SBC members shared their personal experiences with IVF, and there were attempts made to soften the language surrounding this resolution. As a group that witnesses the joys and sorrows of fertility each day, we understand that IVF is a heavily emotional experience for all involved.

What is still lacking in this decision remains the understanding of the IVF process and embryo viability. Freezing embryos, a common practice in fertility treatments, does not guarantee a successful pregnancy. Many embryos are not viable; implanting such embryos could likely result in miscarriage. The requirement, implied, for individuals to use all their embryos regardless of viability, is not only scientifically misguided but also ethically questionable, adding layers of emotional and physical distress to what is often already a taxing journey.

We understand that the SBC does not speak for all Evangelical voices in this country. Pew Research studies from last May showed that 63% of white Evangelicals think IVF is a good thing. We also see that the SBC continues to shrink, dropping again for the 17th year in a row.

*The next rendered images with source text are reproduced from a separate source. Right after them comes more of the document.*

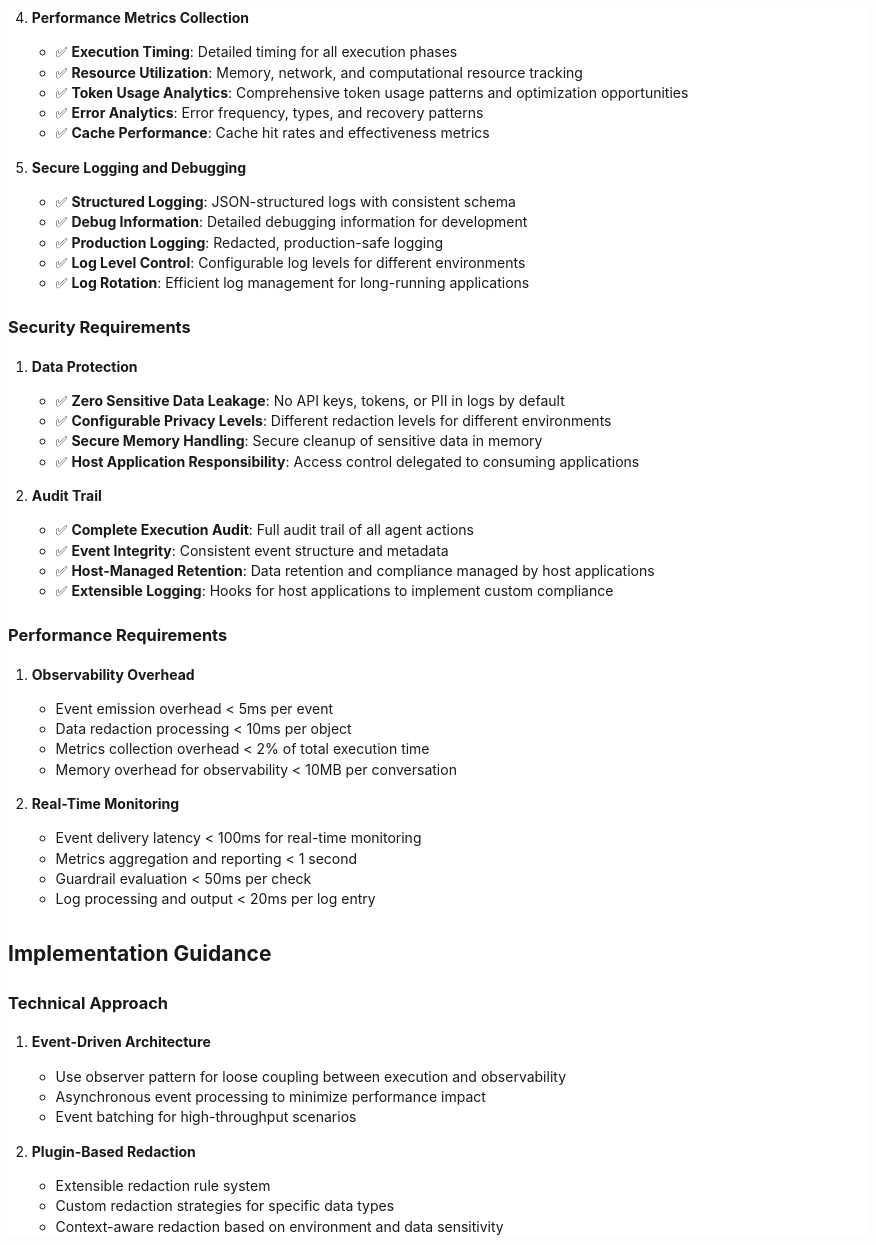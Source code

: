 4. **Performance Metrics Collection**
   - ✅ **Execution Timing**: Detailed timing for all execution phases
   - ✅ **Resource Utilization**: Memory, network, and computational resource tracking
   - ✅ **Token Usage Analytics**: Comprehensive token usage patterns and optimization opportunities
   - ✅ **Error Analytics**: Error frequency, types, and recovery patterns
   - ✅ **Cache Performance**: Cache hit rates and effectiveness metrics

5. **Secure Logging and Debugging**
   - ✅ **Structured Logging**: JSON-structured logs with consistent schema
   - ✅ **Debug Information**: Detailed debugging information for development
   - ✅ **Production Logging**: Redacted, production-safe logging
   - ✅ **Log Level Control**: Configurable log levels for different environments
   - ✅ **Log Rotation**: Efficient log management for long-running applications

### Security Requirements

1. **Data Protection**
   - ✅ **Zero Sensitive Data Leakage**: No API keys, tokens, or PII in logs by default
   - ✅ **Configurable Privacy Levels**: Different redaction levels for different environments
   - ✅ **Secure Memory Handling**: Secure cleanup of sensitive data in memory
   - ✅ **Host Application Responsibility**: Access control delegated to consuming applications

2. **Audit Trail**
   - ✅ **Complete Execution Audit**: Full audit trail of all agent actions
   - ✅ **Event Integrity**: Consistent event structure and metadata
   - ✅ **Host-Managed Retention**: Data retention and compliance managed by host applications
   - ✅ **Extensible Logging**: Hooks for host applications to implement custom compliance

### Performance Requirements

1. **Observability Overhead**
   - Event emission overhead < 5ms per event
   - Data redaction processing < 10ms per object
   - Metrics collection overhead < 2% of total execution time
   - Memory overhead for observability < 10MB per conversation

2. **Real-Time Monitoring**
   - Event delivery latency < 100ms for real-time monitoring
   - Metrics aggregation and reporting < 1 second
   - Guardrail evaluation < 50ms per check
   - Log processing and output < 20ms per log entry

## Implementation Guidance

### Technical Approach

1. **Event-Driven Architecture**
   - Use observer pattern for loose coupling between execution and observability
   - Asynchronous event processing to minimize performance impact
   - Event batching for high-throughput scenarios

2. **Plugin-Based Redaction**
   - Extensible redaction rule system
   - Custom redaction strategies for specific data types
   - Context-aware redaction based on environment and data sensitivity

Headlines from the last decade reflect that as the SBC continues to double down in its “Conservative Resurgence,” more and more churches are leaving the convention and breaking ties. We also know that the SBC and voting members don’t speak for an entire faith, let alone speak for the individual members within their churches.

However, this vote and how it was handled is alarming. Amendments to be more inclusive and understanding for women who have undergone IVF were rejected. This action resembles what we’re seeing in conservative politics across the nation.

We’re increasingly concerned for those within the SBC and within areas where the SBC holds weight — specifically the Bible Belt of America. Rejecting the scholarship around IVF leads to complications for the fertility industry and countless individuals struggling with infertility. It blurs the lines of personhood at its most nascent stage, setting a precedent that threatens to severely restrict access to vital fertility treatments and challenges individuals’ autonomy over their bodies and futures. It also adds to the risk of criminalizing the dedicated medical professionals who are their allies in the quest for family.